My apologies for the missing photos. Photobucket changed their hosting policy and caused major disruption to posts I had on many forums. They even made it difficult to retrieve my own photos, some of which I had no other copy. So I removed everything and closed the account.
The missing pictures can be found here:http://www.wingovations.com/clutch-plate-b-problems/4579471089
I'm sure this has been mentioned before but here goes anyway.
When I was dismantling the 76 engine, in the filter trap and around it there was loads of clutch friction material, along with piles of other crap.
When I dismantled the clutch, here was the reason!
Theres a bit more info with the pics in my Photobucket album.
In the middle of the clutch pack there sits the most horrendous piece of engineering which Honda call 'Plate B'.
It's a clutch damper, two plain plates which sandwich a number of spring steel strips between them to give a cushioning effect to the clutch action.
The steel strips are held by TINY BRASS rivets, one end of each strip rivetted to one plate and the other end to the second plate.
As the strips flex the rivets are either worn through or pulled out of the plates. If you check the above pic you will see the result.
In these pics you can see the results of the one strip which came completely out.
This one shows the components.
Obviously bits of rivet could easily get into the clutch oil pump and cause all kinds of damage, the errant steel strip could jam the clutch or the oilpump drive chain etc.
I can't even see the reasoning behind having this abomination.

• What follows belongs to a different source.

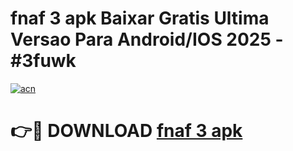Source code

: # fnaf 3 apk Baixar Gratis Ultima Versao Para Android/IOS 2025 - #3fuwk

[![acn](https://github.com/user-attachments/assets/0f9c940e-d8b0-45ae-aac7-cd30a18b3e1c)](https://app.mediaupload.pro/?title=fnaf_3_apk&ref=19F)

# 👉🔴 DOWNLOAD [fnaf 3 apk](https://app.mediaupload.pro/?title=fnaf_3_apk&ref=19F)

There is enough slack in a chain primary drive to give some cushioning plus the output shaft has a spring shock absorber, so this just seems like overkill to me.
So, if you've got to do the clutch, do yourself a favour and heave this thing into the nearest bin.
Of course, that then leaves the clutch pack short of the thickness of the damper.
Easily remedied! The plain plates are just a tiny fraction thinner then the damper, so purchase an extra plain plate, but be careful where you fit it.
It needs to go here, directly onto the spring carrier. This is double good as it provides a steel surface for the first friction plate instead of the alloy of the spring carrier.
There's a bit more info with the pics in my ENGINE REBUILD TIPS, page 4.Addendum
Something interesting came up whilst I was over in the States this year. In the course of replacing the clutch on one of his engines, Steve Seamans noticed that the Plate B that came out had internal teeth on both the plain metal side plates!
This is obviously what should have been the correct design right from the beginning, as now the spring plates and rivets only have to provide the cushioning effect that they were intended for, and do not have to transmit any torque at all.
It would seem that Honda realised that there was a problem and brought out a modification but I have no idea as to when this was instigated. I have three GL1000 clutches sitting here; all three have the original single toothed B plate.
So if you have one of these modified plates, you may want to keep it, except for one thing; strangely, the rivets that hold the spring steel straps are still made from brass in the later one. Not the best engineering solution!
Steve also found that doing the conversion as outlined above resulted in his clutch having an unacceptable rattling when the lever was pulled in.This is probably caused by the plain plates vibrating against the alloy when the spring pressure is released but I'm at a loss to explain why his should be noisy and mine quiet. It may be due to individual clearance settings (I guess you could always tell people that you have a Ducati clutch fitted!